Thread: Mess in my head
View Single Post
 
Old Sep 06, 2017, 05:44 AM
PeachCream22's Avatar
PeachCream22 PeachCream22 is offline
Member
 
Member Since: Jul 2013
Location: The Happy Place
Posts: 232
Over-thinking is the monster that produces the darkness within me. Eloquent, I know.

I’ve been thinking a lot lately. And it’s just ****ing depressing, as usual. Why do I care if someone reads this and judges my writing? Why do I care if my friends judge me? Why do I care? Did they manipulate me on purpose, or without meaning to? Emotionally abuse me? Just like everyone else in my family who’s been hurt and hurt people? When you give your opinion and your sister just angrily shouts back at you and it’s normal because that’s apparently how it was in the household, and it’s a normal part of you but your boyfriend and the rest of your friends whom you cherish think otherwise and chastise you for it because they are hurt by you? When you state your thoughts and you are judged for being cringeworthy, extra sensitive, angry, hot-tempered, ‘wtf is your problem’ ***** kinda way? When you are judged for being ‘overdramatic’. Insane. Spoiled. When every single time you are judged and judged and judged and different people tell you different things and everyone doesn’t like you for who you are because you are angsty. When you try your best to communicate, when you try your best to keep it in, when you keep your resentment for fear of being judged, when your feelings are invalidated over and over, misunderstood, tossed, no one gives a tiny bit damn…and you’re still judged hard as hell for the slightest action you do. And you’re blamed for crying, showing emotion, weak as ****, for existing. Trapped in the net of people’s self-hate. A victim of emotional abuse by everyone. Invisible pain.

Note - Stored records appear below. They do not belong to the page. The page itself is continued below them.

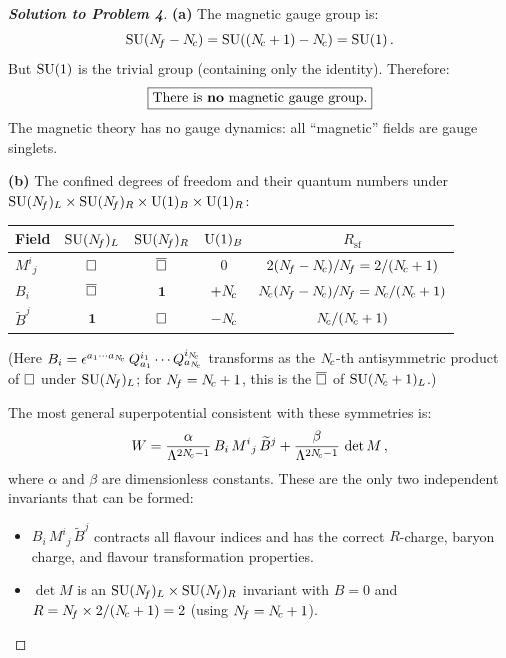 \documentclass[11pt,a4paper]{article}
\begin{document}
\begin{proof}[\textbf{Solution to Problem 4}]

\textbf{(a)} The magnetic gauge group is:
\[
  \mathrm{SU}(N_{\!f} - N_{\!c}) = \mathrm{SU}((N_{\!c} + 1) - N_{\!c}) = \mathrm{SU}(1)\,.
\]
But $\mathrm{SU}(1)$ is the trivial group (containing only the identity).
Therefore:
\[
  \boxed{\text{There is \textbf{no} magnetic gauge group.}}
\]
The magnetic theory has no gauge dynamics: all ``magnetic'' fields are
gauge singlets.

\textbf{(b)} The confined degrees of freedom and their quantum numbers
under $\mathrm{SU}(N_{\!f})_L \times \mathrm{SU}(N_{\!f})_R \times \mathrm{U}(1)_B \times \mathrm{U}(1)_R$:

\renewcommand{\arraystretch}{1.3}
\begin{center}
\begin{tabular}{@{}l c c c c@{}}
\toprule
\textbf{Field} & $\mathrm{SU}(N_{\!f})_L$ & $\mathrm{SU}(N_{\!f})_R$ & $\mathrm{U}(1)_B$ & $R_{\mathrm{sf}}$ \\
\midrule
$M^i{}_j$ & $\square$ & $\overline{\square}$ & $0$
  & $2(N_{\!f} - N_{\!c})/N_{\!f} = 2/(N_{\!c} + 1)$ \\
$B_i$ & $\overline{\square}$ & $\mathbf{1}$ & $+N_{\!c}$
  & $N_{\!c}(N_{\!f} - N_{\!c})/N_{\!f} = N_{\!c}/(N_{\!c} + 1)$ \\
$\widetilde{B}^j$ & $\mathbf{1}$ & $\square$ & $-N_{\!c}$
  & $N_{\!c}/(N_{\!c} + 1)$ \\
\bottomrule
\end{tabular}
\end{center}

(Here $B_i = \epsilon^{a_1\cdots a_{N_{\!c}}}\, Q^{i_1}_{a_1} \cdots
Q^{i_{N_{\!c}}}_{a_{N_{\!c}}}$ transforms as the $N_{\!c}$-th antisymmetric product
of $\square$ under $\mathrm{SU}(N_{\!f})_L$; for $N_{\!f} = N_{\!c} + 1$, this is the
$\overline{\square}$ of $\mathrm{SU}(N_{\!c}+1)_L$.)

The most general superpotential consistent with these symmetries is:
\begin{equation}
  W = \frac{\alpha}{\Lambda^{2N_{\!c} - 1}}\, B_i\, M^i{}_j\,
  \widetilde{B}^j
  + \frac{\beta}{\Lambda^{2N_{\!c} - 1}}\, \det M\,,
\end{equation}
where $\alpha$ and $\beta$ are dimensionless constants.  These are the
only two independent invariants that can be formed:
\begin{itemize}
  \item $B_i\, M^i{}_j\, \widetilde{B}^j$ contracts all flavour
    indices and has the correct $R$-charge, baryon charge, and flavour
    transformation properties.
  \item $\det M$ is an $\mathrm{SU}(N_{\!f})_L \times \mathrm{SU}(N_{\!f})_R$ invariant with
    $B = 0$ and $R = N_{\!f} \times 2/(N_{\!c}+1) = 2$ (using
    $N_{\!f} = N_{\!c} + 1$).
\end{itemize}


\end{proof}
\end{document}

Forgive me for my existence. I’m sorry. I didn’t ask to be born I tried my best. I really did. I swear. I’m sorry. I’m so sorry for hurting your feelings. I’m so sorry for hurting your friends. I’m sorry for bringing it up. I’m sorry for talking. I’m sorry for keeping quiet and not taking the initiative. I’m sorry for being angry. I’m sorry for caring. I’m sorry for being sympathetic when you didn’t want anyone to be. I’m sorry for being angry at everything and everyone. I’m sorry for what I did. I’m sorry for what I didn’t do. I’m sorry for moving on. I’m sorry for not moving on. I’m sorry for being an attention seeker. I’m sorry if I seem spoiled or too sensitive or cringeworthy. I’m just sorry for everything in my sorry existence.

I’m easily triggered to think about suicide. It’s so easy to kill myself. It really is. But if I do, I’m sorry in advance if you become traumatized by my suicide. I’m sorry if I hurt you by killing myself. I’m sorry if your life is ruined by my taking my life. I’m sorry if you heard the news about my suicide and it tainted your reputation. I’m sorry if the news of my suicide wasted your time that day. I’m sorry if you’re reading this and it’s annoying af.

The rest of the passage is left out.